Great Meadows National Wildlife Refuge, Lincoln/Concord

Look closely as you navigate the nature paths surrounding these town-spanning freshwater wetlands, a birdwatcher’s heaven: In addition to flocks of great blue heron, you might spy red fox, white-tailed deer, and more wildlife on the grassy green banks, especially at dusk and dawn. The views are especially prime along the observation-tower-equipped Dike Trail in Concord.

Wright Woods, Concord

Walden Pond is a gorgeous local landmark, but right now, its notoriety may work against it. (’Tis not the season for crowds.) Instead, explore this abutting 311-acre crown jewel of the Concord Land Conservation Trust. Nine miles of trails wind through the hickory- and birch-filled forest; the Andromeda Ponds, glacial kettle holes that are now picturesque bogs; remnants of a former fairground; and a historical stone boathouse astride the scenic Sudbury River.

Bay Circuit Trail & Greenway / Photo courtesy of Wikipedia


Bay Circuit Trail & Greenway, Lincoln to Concord

Traverse as much—or as little—as your calf muscles allow along this impressive 230-mile route, which cuts through 37 towns but is particularly scenic in the Lincoln/Concord area. Along the dirt and paved trails, you’ll pedal through forests and fields, pass quaint farmhouses and placid ponds, and connect to other pathways that are just as scenic.

Bruce Freeman Rail Trail, Concord to Lowell

Eventually, this 10-foot-wide recreation trail, which traces a historical railroad route, will connect Lowell to Framingham.

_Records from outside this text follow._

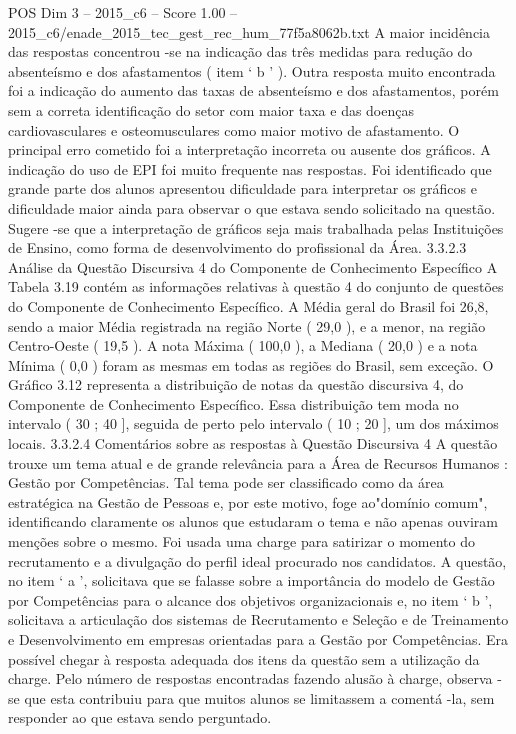 \begin{textsample}{POS Dim 3 – 2015\_c6 – Score 1.00 – 2015\_c6/enade\_2015\_tec\_gest\_rec\_hum\_77f5a8062b.txt}
A maior incidência das respostas concentrou -se na indicação das três medidas para redução do absenteísmo e dos afastamentos ( item ‘ b ’ ).
Outra resposta muito encontrada foi a indicação do aumento das taxas de absenteísmo e dos afastamentos, porém sem a correta identificação do setor com maior taxa e das doenças cardiovasculares e osteomusculares como maior motivo de afastamento.
O principal erro cometido foi a interpretação incorreta ou ausente dos gráficos.
A indicação do uso de EPI foi muito frequente nas respostas.
Foi identificado que grande parte dos alunos apresentou dificuldade para interpretar os gráficos e dificuldade maior ainda para observar o que estava sendo solicitado na questão.
Sugere -se que a interpretação de gráficos seja mais trabalhada pelas Instituições de Ensino, como forma de desenvolvimento do profissional da Área. 3.3.2.3 Análise da Questão Discursiva 4 do Componente de Conhecimento Específico A Tabela 3.19 contém as informações relativas à questão 4 do conjunto de questões do Componente de Conhecimento Específico.
A Média geral do Brasil foi 26,8, sendo a maior Média registrada na região Norte ( 29,0 ), e a menor, na região Centro-Oeste ( 19,5 ).
A nota Máxima ( 100,0 ), a Mediana ( 20,0 ) e a nota Mínima ( 0,0 ) foram as mesmas em todas as regiões do Brasil, sem exceção.
O Gráfico 3.12 representa a distribuição de notas da questão discursiva 4, do Componente de Conhecimento Específico.
Essa distribuição tem moda no intervalo ( 30 ; 40 ], seguida de perto pelo intervalo ( 10 ; 20 ], um dos máximos locais. 3.3.2.4 Comentários sobre as respostas à Questão Discursiva 4 A questão trouxe um tema atual e de grande relevância para a Área de Recursos Humanos : Gestão por Competências.
Tal tema pode ser classificado como da área estratégica na Gestão de Pessoas e, por este motivo, foge ao"domínio comum", identificando claramente os alunos que estudaram o tema e não apenas ouviram menções sobre o mesmo.
Foi usada uma charge para satirizar o momento do recrutamento e a divulgação do perfil ideal procurado nos candidatos.
A questão, no item ‘ a ’, solicitava que se falasse sobre a importância do modelo de Gestão por Competências para o alcance dos objetivos organizacionais e, no item ‘ b ’, solicitava a articulação dos sistemas de Recrutamento e Seleção e de Treinamento e Desenvolvimento em empresas orientadas para a Gestão por Competências.
Era possível chegar à resposta adequada dos itens da questão sem a utilização da charge.
Pelo número de respostas encontradas fazendo alusão à charge, observa -se que esta contribuiu para que muitos alunos se limitassem a comentá -la, sem responder ao que estava sendo perguntado.

\end{textsample}
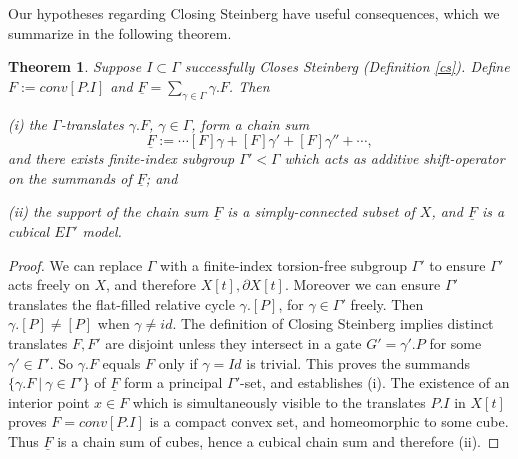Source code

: \documentclass[12pt]{amsart}
\newtheorem{thm}{Theorem}
\theoremstyle{definition}
\theoremstyle{remark}
\newcommand{\del}{\partial}
\newcommand{\bD}{\textbf{D}}
\newcommand{\uF}{\underline{F}}
\begin{document}
Our hypotheses regarding Closing Steinberg have useful consequences, which we summarize in the following theorem.
\begin{thm}\label{cs1} 
Suppose $I \subset \Gamma$ successfully Closes Steinberg (Definition \ref{cs}). Define $F:=conv[P.I]$ and $\uF=\sum_{\gamma\in \Gamma}\gamma.F$. Then

(i) the $\Gamma$-translates $\gamma.F$, $\gamma \in \Gamma$, form a chain sum $$\uF:= \cdots [F]\gamma + [F] \gamma' + [F] \gamma''+\cdots, $$ and there exists finite-index subgroup $\Gamma' <\Gamma$ which acts as additive shift-operator on the summands of $\uF$; and

(ii) the support of the chain sum $\uF$ is a simply-connected subset of $X$, and $\uF$ is a cubical $E\Gamma'$ model.

\end{thm}
\begin{proof}
We can replace $\Gamma$ with a finite-index torsion-free subgroup $\Gamma'$ to ensure $\Gamma'$ acts freely on $X$, and therefore $X[t], \del X[t]$. Moreover we can ensure $\Gamma'$ translates the flat-filled relative cycle $\gamma.[P]$, for $\gamma\in \Gamma'$ freely. Then $\gamma.[P] \neq [P]$ when $\gamma\neq id$. The definition of Closing Steinberg implies distinct translates $F, F'$ are disjoint unless they intersect in a gate $G'=\gamma'.P$ for some $\gamma' \in \Gamma'$. So $\gamma.F$ equals $F$ only if $\gamma=Id$ is trivial. This proves the summands $\{\gamma.F~|~ \gamma\in \Gamma'\}$ of $\uF$ form a principal $\Gamma'$-set, and establishes (i). The existence of an interior point $x\in F$ which is simultaneously visible to the translates $P.I$ in $X[t]$ proves $F=conv[P.I]$ is a compact convex set, and homeomorphic to some cube. Thus $\uF$ is a chain sum of cubes, hence a cubical chain sum and therefore (ii). 
\end{proof}







\end{document}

But the ongoing project has already yielded a paved, tree-lined segment easily accessed from the West Concord MBTA station. Take in tranquil Nashoba Brook, gaze at the murals bordering the path in Chelmsford, and continue to the trail’s northern terminus to make an afternoon of it.

Reformatory Branch Trail, Bedford to Concord

This rustic offshoot of the Minuteman Bikeway—a paved route for daily commuting to Cambridge—offers 4 more miles of packed-earth pathways perfect for weekend exploring. Bounce over old rail ties, hop off to check out wooded detours, then refuel with takeout from the aptly named Trail’s End Café in Concord.

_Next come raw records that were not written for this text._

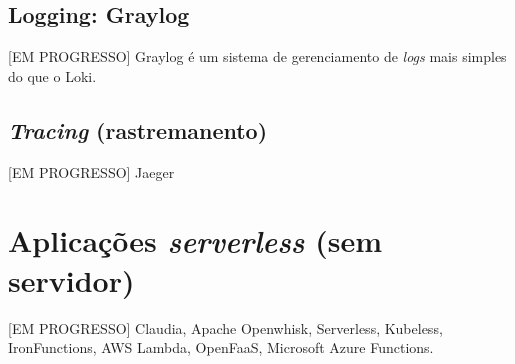 \subsection{Logging: Graylog}
[EM PROGRESSO]  Graylog é um sistema de gerenciamento de \emph{logs} mais simples do que o Loki.

\subsection{\emph{Tracing} (rastremanento)}
[EM PROGRESSO] Jaeger 
  







\section{Aplicações \emph{serverless} (sem servidor)}
[EM PROGRESSO]  Claudia, Apache Openwhisk, Serverless, Kubeless, IronFunctions, AWS Lambda, OpenFaaS, Microsoft Azure Functions.

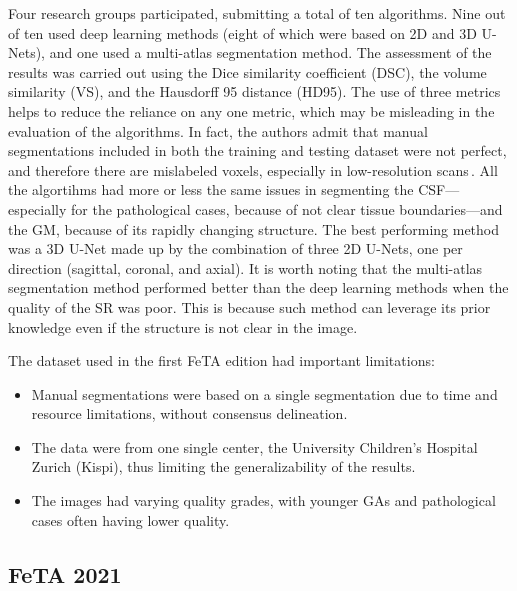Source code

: Four research groups participated, submitting a total of ten algorithms. Nine out of ten used deep learning methods (eight of which were based on 2D and 3D U-Nets), and one used a multi-atlas segmentation method. The assessment of the results was carried out using the Dice similarity coefficient (DSC), the volume similarity (VS), and the Hausdorff 95 distance (HD95). The use of three metrics helps to reduce the reliance on any one metric, which may be misleading in the evaluation of the algorithms. In fact, the authors admit that manual segmentations included in both the training and testing dataset were not perfect, and therefore there are mislabeled voxels, especially in low-resolution scans\,\cite{FeTA2021_review}. All the algortihms had more or less the same issues in segmenting the CSF---especially for the pathological cases, because of not clear tissue boundaries---and the GM, because of its rapidly changing structure. The best performing method was a 3D U-Net made up by the combination of three 2D U-Nets, one per direction (sagittal, coronal, and axial). It is worth noting that the multi-atlas segmentation method performed better than the deep learning methods when the quality of the SR was poor. This is because such method can leverage its prior knowledge even if the structure is not clear in the image.

The dataset used in the first FeTA edition had important limitations:
\begin{itemize}
    \item Manual segmentations were based on a single segmentation due to time and resource limitations, without consensus delineation.
    \item The data were from one single center, the University Children's Hospital Zurich (Kispi), thus limiting the generalizability of the results.
    \item The images had varying quality grades, with younger GAs and pathological cases often having lower quality.
\end{itemize}

\subsection{FeTA 2021}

Pack the perfect picnic using curbside pickup from the landmark Cheese Shop in Concord, one of the area’s best fromageries. From buttery Camembert to funky blues, you’ll find dozens of varieties to create your dream cheese board. There’s also an excellent selection of other necessary al fresco provisions, from dips to imported charcuterie to bottles of fine wine.


Stage an Artsy Instagram Shoot

It’s called “Ponyhenge”—a graveyard of dozens of abandoned rocking horses that stand sentinel on a bucolic pasture in Lincoln. The arrangement often mysteriously changes, and the toy herd’s number is constantly growing thanks to community contributions.

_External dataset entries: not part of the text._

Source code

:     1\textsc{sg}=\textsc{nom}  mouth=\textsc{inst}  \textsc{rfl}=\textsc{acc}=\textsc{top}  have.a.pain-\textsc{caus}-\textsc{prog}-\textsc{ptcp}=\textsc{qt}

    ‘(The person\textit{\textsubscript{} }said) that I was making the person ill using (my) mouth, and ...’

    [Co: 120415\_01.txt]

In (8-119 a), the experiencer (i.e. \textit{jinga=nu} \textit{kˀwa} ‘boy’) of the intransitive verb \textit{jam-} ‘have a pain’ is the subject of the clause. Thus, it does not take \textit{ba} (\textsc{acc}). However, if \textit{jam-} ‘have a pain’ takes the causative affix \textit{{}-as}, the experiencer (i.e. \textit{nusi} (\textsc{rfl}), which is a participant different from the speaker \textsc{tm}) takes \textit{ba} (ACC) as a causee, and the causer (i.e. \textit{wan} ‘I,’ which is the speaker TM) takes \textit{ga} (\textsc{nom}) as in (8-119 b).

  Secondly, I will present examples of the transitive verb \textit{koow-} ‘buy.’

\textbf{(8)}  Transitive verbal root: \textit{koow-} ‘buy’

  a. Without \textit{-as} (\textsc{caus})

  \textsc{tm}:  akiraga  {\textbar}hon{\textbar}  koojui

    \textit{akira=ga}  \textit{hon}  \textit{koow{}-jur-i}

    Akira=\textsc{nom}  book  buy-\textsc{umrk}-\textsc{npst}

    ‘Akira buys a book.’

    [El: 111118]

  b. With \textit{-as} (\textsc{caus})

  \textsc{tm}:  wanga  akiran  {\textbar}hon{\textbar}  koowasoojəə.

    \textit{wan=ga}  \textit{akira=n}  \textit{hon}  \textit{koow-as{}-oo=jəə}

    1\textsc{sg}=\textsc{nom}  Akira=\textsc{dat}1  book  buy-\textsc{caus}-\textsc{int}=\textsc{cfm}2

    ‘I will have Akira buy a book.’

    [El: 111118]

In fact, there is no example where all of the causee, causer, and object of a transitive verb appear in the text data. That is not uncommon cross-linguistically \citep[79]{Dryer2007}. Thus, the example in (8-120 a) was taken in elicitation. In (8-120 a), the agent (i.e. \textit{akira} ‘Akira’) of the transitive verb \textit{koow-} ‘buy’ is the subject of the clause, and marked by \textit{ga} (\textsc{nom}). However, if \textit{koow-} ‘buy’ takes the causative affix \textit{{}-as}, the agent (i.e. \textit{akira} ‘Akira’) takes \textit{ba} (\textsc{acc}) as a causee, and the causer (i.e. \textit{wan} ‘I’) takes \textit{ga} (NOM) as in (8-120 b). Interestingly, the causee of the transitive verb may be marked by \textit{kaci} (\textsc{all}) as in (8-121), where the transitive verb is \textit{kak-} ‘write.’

Scratch your museum itch at the reopened grounds of Lincoln’s deCordova Sculpture Park and Museum. One of the contemporary-art-filled sanctuary’s latest additions is Watershed, a granite structure built into a hill that cleverly incorporates rain runoff into its design. More of a bookworm? Honor the rich history of local literati with a pilgrimage to Author’s Ridge at Sleepy Hollow Cemetery, resting place of Ralph Waldo Emerson, Henry David Thoreau, Nathaniel Hawthorne, and others. Finally, take home a slice of the area by picking up pie-ready fruit at family-owned Verrill Farm, where juicy strawberries await.